═════ Task inputs ═════

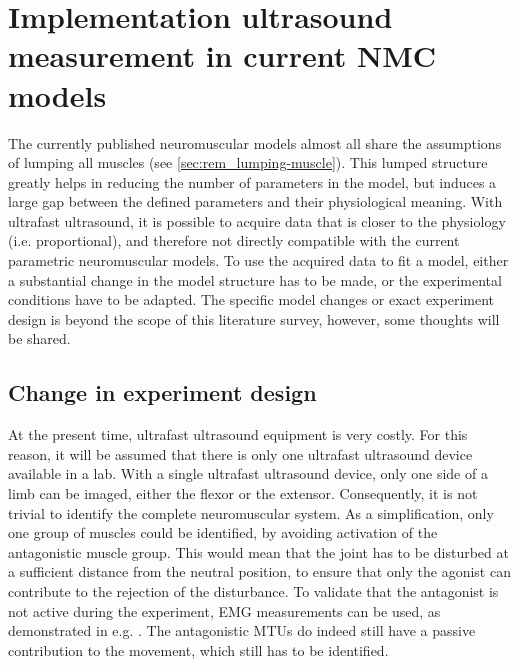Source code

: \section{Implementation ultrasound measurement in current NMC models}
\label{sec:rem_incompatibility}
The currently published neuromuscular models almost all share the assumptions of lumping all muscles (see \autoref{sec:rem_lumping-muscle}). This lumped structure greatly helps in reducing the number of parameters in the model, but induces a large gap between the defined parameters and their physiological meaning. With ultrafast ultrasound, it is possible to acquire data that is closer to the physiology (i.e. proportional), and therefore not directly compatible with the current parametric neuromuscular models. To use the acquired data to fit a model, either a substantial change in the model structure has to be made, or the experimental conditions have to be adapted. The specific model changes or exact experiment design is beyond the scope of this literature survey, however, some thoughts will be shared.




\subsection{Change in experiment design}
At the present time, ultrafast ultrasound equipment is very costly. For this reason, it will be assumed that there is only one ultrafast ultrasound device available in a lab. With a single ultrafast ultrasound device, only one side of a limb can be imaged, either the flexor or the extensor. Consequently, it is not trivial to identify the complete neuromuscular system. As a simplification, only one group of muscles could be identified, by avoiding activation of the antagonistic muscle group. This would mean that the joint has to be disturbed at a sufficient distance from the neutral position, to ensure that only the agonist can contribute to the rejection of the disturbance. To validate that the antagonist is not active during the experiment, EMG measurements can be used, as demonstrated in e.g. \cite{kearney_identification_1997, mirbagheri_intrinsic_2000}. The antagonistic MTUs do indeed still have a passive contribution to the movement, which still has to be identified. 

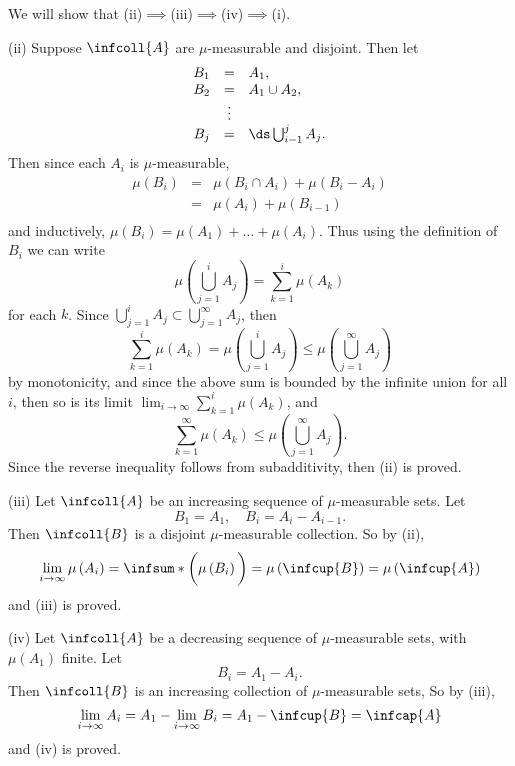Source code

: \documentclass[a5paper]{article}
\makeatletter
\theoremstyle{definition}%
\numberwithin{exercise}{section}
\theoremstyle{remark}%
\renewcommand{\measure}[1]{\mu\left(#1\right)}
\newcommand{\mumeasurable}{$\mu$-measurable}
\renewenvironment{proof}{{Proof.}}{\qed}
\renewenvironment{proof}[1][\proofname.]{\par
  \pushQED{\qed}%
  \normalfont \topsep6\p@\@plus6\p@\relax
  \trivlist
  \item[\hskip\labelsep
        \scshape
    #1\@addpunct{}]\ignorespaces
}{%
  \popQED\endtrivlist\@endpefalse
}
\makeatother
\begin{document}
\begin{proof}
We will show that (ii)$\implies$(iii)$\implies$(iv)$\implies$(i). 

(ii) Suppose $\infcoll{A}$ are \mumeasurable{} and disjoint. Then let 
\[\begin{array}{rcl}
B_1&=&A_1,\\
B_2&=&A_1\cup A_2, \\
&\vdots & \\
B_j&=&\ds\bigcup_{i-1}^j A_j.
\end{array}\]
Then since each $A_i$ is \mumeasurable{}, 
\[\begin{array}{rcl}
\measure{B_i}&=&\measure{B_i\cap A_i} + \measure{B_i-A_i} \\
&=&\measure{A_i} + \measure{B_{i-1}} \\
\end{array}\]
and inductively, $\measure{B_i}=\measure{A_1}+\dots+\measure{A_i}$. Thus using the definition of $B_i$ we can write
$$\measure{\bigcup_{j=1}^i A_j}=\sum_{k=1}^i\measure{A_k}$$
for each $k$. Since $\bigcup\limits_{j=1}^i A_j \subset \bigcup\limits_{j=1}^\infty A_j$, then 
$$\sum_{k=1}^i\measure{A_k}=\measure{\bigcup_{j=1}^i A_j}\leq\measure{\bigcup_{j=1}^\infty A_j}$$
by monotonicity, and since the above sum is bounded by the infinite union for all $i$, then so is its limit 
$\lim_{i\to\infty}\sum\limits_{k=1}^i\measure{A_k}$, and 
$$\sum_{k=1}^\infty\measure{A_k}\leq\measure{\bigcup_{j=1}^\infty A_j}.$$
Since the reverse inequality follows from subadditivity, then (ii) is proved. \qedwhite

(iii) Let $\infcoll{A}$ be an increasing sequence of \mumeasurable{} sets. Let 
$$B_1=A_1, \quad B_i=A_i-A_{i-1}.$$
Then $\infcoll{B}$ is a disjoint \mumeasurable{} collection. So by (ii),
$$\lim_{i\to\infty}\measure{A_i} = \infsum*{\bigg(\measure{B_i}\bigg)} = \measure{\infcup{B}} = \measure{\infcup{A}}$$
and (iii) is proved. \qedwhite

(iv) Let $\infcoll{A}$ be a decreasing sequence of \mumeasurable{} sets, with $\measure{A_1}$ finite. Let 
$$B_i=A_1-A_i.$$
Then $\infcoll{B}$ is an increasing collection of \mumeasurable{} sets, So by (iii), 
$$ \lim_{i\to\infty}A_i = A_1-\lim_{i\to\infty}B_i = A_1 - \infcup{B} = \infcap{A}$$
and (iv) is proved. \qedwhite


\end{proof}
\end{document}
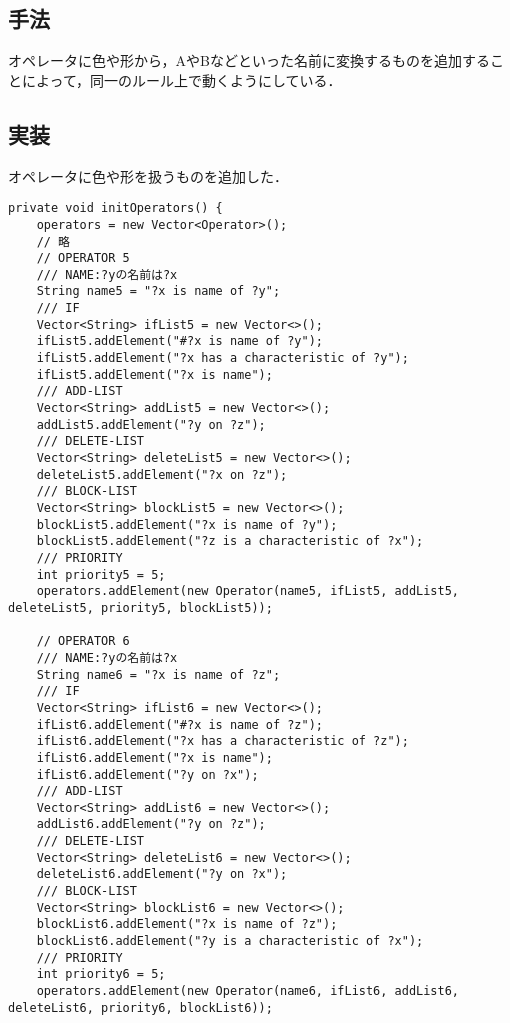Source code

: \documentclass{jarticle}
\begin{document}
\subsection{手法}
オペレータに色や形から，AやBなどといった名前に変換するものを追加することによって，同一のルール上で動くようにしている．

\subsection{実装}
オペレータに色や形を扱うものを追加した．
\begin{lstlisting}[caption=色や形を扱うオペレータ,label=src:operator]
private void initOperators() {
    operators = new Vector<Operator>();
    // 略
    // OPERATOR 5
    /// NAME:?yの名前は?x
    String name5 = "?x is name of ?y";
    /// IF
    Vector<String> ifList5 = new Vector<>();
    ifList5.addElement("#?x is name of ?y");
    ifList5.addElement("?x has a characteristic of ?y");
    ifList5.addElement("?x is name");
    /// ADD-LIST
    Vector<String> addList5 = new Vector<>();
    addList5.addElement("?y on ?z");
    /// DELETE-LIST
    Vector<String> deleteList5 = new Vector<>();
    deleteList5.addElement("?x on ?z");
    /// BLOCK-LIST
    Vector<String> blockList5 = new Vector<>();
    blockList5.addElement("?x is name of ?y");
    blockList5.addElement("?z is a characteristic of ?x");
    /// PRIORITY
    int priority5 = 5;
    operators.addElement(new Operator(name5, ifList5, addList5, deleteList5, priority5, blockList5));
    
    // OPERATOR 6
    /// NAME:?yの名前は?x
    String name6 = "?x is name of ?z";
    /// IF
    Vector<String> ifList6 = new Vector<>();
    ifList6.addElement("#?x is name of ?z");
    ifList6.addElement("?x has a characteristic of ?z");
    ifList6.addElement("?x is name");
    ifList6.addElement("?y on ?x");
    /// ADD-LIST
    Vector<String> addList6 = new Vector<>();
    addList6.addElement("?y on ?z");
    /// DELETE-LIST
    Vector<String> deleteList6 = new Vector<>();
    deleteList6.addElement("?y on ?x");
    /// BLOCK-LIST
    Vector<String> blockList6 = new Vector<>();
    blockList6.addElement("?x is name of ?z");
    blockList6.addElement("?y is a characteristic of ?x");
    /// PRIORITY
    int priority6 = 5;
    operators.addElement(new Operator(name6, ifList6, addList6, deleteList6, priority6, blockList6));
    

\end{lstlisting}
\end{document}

═════
═════ Task inputs ═════

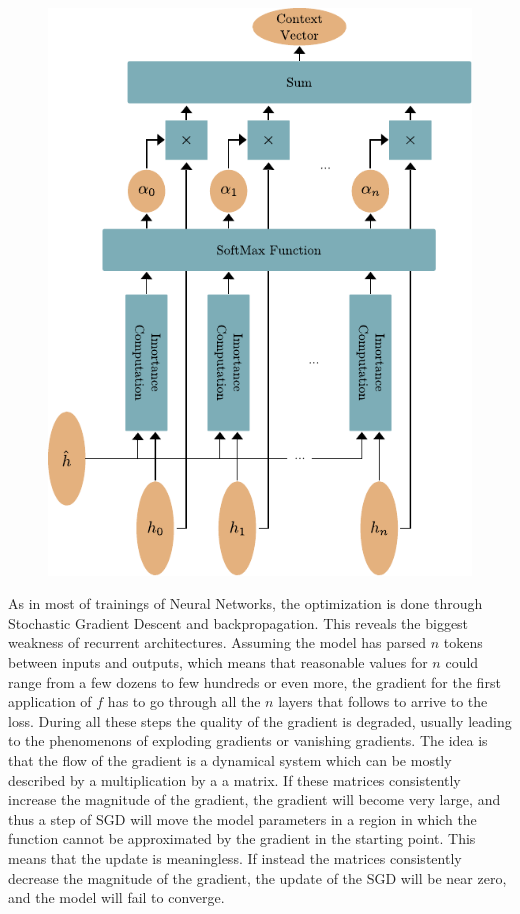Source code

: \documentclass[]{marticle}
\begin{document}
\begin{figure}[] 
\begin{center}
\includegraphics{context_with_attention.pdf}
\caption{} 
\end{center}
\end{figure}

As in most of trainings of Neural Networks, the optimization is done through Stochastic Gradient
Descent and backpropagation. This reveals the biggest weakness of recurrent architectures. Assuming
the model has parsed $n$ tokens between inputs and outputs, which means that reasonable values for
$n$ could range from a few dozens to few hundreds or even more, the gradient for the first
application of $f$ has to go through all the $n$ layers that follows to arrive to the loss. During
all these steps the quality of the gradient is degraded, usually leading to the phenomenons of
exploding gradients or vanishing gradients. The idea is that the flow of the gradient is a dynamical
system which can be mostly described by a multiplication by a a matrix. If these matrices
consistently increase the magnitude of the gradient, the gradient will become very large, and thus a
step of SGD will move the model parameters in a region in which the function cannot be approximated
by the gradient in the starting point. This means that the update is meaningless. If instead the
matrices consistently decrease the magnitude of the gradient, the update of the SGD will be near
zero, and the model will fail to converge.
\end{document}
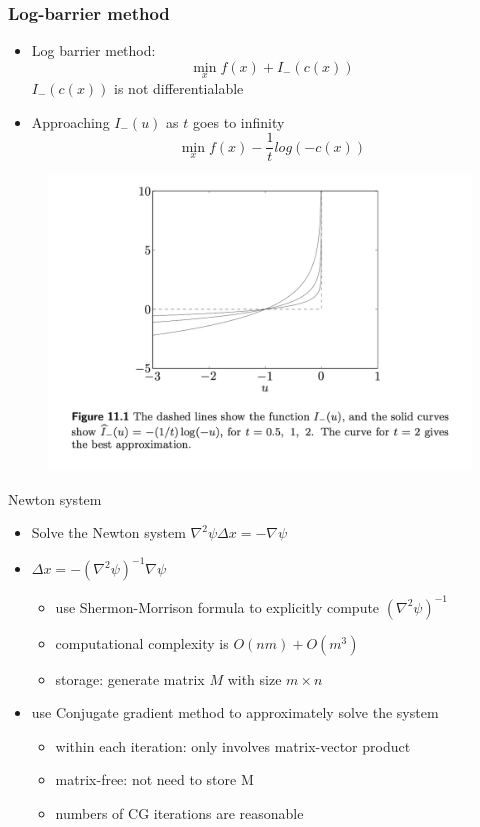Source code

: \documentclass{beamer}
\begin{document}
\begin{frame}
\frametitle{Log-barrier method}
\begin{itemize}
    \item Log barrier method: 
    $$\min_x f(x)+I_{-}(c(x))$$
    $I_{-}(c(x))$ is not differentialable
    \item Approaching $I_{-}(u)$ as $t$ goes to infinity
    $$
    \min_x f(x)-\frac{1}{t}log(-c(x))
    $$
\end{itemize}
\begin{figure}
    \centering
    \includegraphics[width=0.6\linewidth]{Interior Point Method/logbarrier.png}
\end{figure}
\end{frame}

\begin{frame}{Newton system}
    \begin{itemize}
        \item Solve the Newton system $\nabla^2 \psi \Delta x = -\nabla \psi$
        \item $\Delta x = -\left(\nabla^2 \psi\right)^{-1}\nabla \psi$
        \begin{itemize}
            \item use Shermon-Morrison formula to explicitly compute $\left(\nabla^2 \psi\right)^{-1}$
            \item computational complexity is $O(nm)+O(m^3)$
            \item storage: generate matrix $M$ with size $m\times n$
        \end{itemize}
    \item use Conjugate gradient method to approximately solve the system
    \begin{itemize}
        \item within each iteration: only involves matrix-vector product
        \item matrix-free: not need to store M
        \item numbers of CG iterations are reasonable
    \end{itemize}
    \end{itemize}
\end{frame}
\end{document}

═════

• _Exercise objective_: Copy each line from the records above that includes the string "either".

• _Result below_:
The currently published neuromuscular models almost all share the assumptions of lumping all muscles (see \autoref{sec:rem_lumping-muscle}). This lumped structure greatly helps in reducing the number of parameters in the model, but induces a large gap between the defined parameters and their physiological meaning. With ultrafast ultrasound, it is possible to acquire data that is closer to the physiology (i.e. proportional), and therefore not directly compatible with the current parametric neuromuscular models. To use the acquired data to fit a model, either a substantial change in the model structure has to be made, or the experimental conditions have to be adapted. The specific model changes or exact experiment design is beyond the scope of this literature survey, however, some thoughts will be shared.
At the present time, ultrafast ultrasound equipment is very costly. For this reason, it will be assumed that there is only one ultrafast ultrasound device available in a lab. With a single ultrafast ultrasound device, only one side of a limb can be imaged, either the flexor or the extensor. Consequently, it is not trivial to identify the complete neuromuscular system. As a simplification, only one group of muscles could be identified, by avoiding activation of the antagonistic muscle group. This would mean that the joint has to be disturbed at a sufficient distance from the neutral position, to ensure that only the agonist can contribute to the rejection of the disturbance. To validate that the antagonist is not active during the experiment, EMG measurements can be used, as demonstrated in e.g. \cite{kearney_identification_1997, mirbagheri_intrinsic_2000}. The antagonistic MTUs do indeed still have a passive contribution to the movement, which still has to be identified. 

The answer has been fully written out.